Y entre los gritos de Javi y mis chillidos, terminé , explotando en un abundante orgasmo que chorreó el pene, testículos, pelvis, piernas y hasta abdomen de mi amante.

—¡Por Diooos! —exclamé tremendamente excitada, soltando el aire como si tuviera una fuga por la nariz.

—Vaya si terminamos —convino Tavo, al tiempo que me daba la vuelta hasta ponerme boca arriba. Se sacó su pene de mi vagina, se quitó el condón, y en apenas dos o tres jaladas de cuero, me echó un abundante chorro de semen sobre los senos.
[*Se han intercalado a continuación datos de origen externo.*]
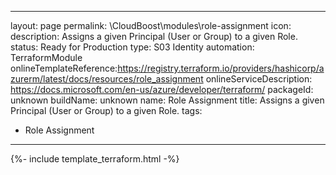 
---
layout: page
permalink: \CloudBoost\modules\role-assignment
icon: 
description: Assigns a given Principal (User or Group) to a given Role.
status: Ready for Production
type: S03 Identity
automation: TerraformModule
onlineTemplateReference:https://registry.terraform.io/providers/hashicorp/azurerm/latest/docs/resources/role_assignment
onlineServiceDescription: https://docs.microsoft.com/en-us/azure/developer/terraform/
packageId: unknown
buildName: unknown
name: Role Assignment
title: Assigns a given Principal (User or Group) to a given Role.
tags: 
- Role Assignment
---
{%- include template_terraform.html -%}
Sentir aquél líquido acuoso y caliente (que no era el de Javi) chorreándome los pezones, propició que explotara en un nuevo orgasmo mientras yo misma me frotaba mi hinchado clítoris con los dedos de mi mano libre, gimiendo, hambrienta, deseosa.
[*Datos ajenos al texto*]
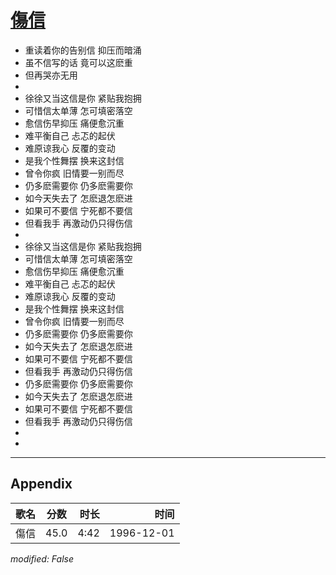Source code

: # [傷信](https://music.163.com/song?id=25837789)

* 重读着你的告别信 抑压而暗涌
* 虽不信写的话 竟可以这麽重
* 但再哭亦无用
* 
* 徐徐又当这信是你 紧贴我抱拥
* 可惜信太单薄 怎可填密落空
* 愈信伤早抑压 痛便愈沉重
* 难平衡自己 忐忑的起伏
* 难原谅我心 反覆的变动
* 是我个性舞摆 换来这封信
* 曾令你疯 旧情要一别而尽
* 仍多麽需要你 仍多麽需要你
* 如今天失去了 怎麽退怎麽进
* 如果可不要信 宁死都不要信
* 但看我手 再激动仍只得伤信
* 
* 徐徐又当这信是你 紧贴我抱拥
* 可惜信太单薄 怎可填密落空
* 愈信伤早抑压 痛便愈沉重
* 难平衡自己 忐忑的起伏
* 难原谅我心 反覆的变动
* 是我个性舞摆 换来这封信
* 曾令你疯 旧情要一别而尽
* 仍多麽需要你 仍多麽需要你
* 如今天失去了 怎麽退怎麽进
* 如果可不要信 宁死都不要信
* 但看我手 再激动仍只得伤信
* 仍多麽需要你 仍多麽需要你
* 如今天失去了 怎麽退怎麽进
* 如果可不要信 宁死都不要信
* 但看我手 再激动仍只得伤信
* 
* 


---

## Appendix

|歌名|分数|时长|时间|
|:---|:---:|---:|---:|
|傷信|45.0|4:42|1996-12-01

*modified: False*
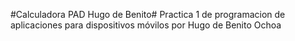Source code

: #Calculadora PAD Hugo de Benito#
Practica 1 de programacion de aplicaciones para dispositivos móvilos por Hugo de Benito Ochoa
—¡Vete a la mierda, zorra de porquería! —sentenció Javi, alterado —. ¡Que sepas que si te pedí que fueras mi novia para después follarte como la puta que eres, solo fue para demostrarle a todos que yo era capaz de salir con la tipa más buena y presumida de la universidad! ¿Y sabes qué?, hasta una apuesta gané. Ahora me seguiré acostando con la mujer que de verdad amo sin culpa. Y gracias por hacerme la tesis, por ti me he titulado. Disfruta de tu miserable vida, guarra de mierda. Que tú solamente eres la clase de viejas que uno usa para su placer personal. Tú solamente me serviste para calmar mis calenturas. Nadie podrá amarte nunca de verdad.

Y se cortó la llamada. Ni siquiera tuve tiempo de reaccionar. En el fondo sabía que me había utilizado. Un triunfo agridulce se compaginó con el hecho de haber consumado una infidelidad justo antes de terminar.
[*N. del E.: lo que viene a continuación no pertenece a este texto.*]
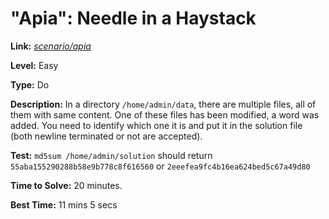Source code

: # "Apia": Needle in a Haystack

**Link:** [*scenario/apia*](https://sadservers.com/scenario/apia)

**Level:** Easy

**Type:** Do

**Description:** In a directory `/home/admin/data`, there are multiple files, all of them with same content. One of these files has been modified, a word was added. You need to identify which one it is and put it in the solution file (both newline terminated or not are accepted).

**Test:** `md5sum /home/admin/solution` should return `55aba155290288b58e9b778c8f616560` or `2eeefea9fc4b16ea624bed5c67a49d80`

**Time to Solve:** 20 minutes.

**Best Time:** 11 mins 5 secs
Gustavo, sudoroso y cansado, se desplomó encima de mí, logrando percibir el ritmo acelerado de sus respiraciones, en tanto mis dedos mojados se desplazaban sobre sus secos testículos, los cuales acaricié hasta que mi ligue de la noche berreó como toro moribundo.

Lo único claro que tuve en ese instante fue que oficialmente ya no tenía novio, que había sido utilizada, que desde hacía tiempo me ponían los cuernos y que, sobre todo… había sido parte de una apuesta.

Y al llegar a casa y escabullirme a mi cuarto a hurtadillas para no despertar a mi madre, ahora sí que no pude parar de llorar. Mordí las almohadas, las sábanas, lloré por decepción, por absurda, por estúpida. Lo hice toda la madrugada del sábado y hasta en la tarde. No me dolía haber terminado con Javi, sino sentirme utilizada. Entendí que yo solamente era carne que atraía a los hombres. Me usaban, me vejaban, disfrutaban (también yo, es cierto), y tras sentirse satisfechos me tiraban a la mierda como si fuese una botella de cerveza.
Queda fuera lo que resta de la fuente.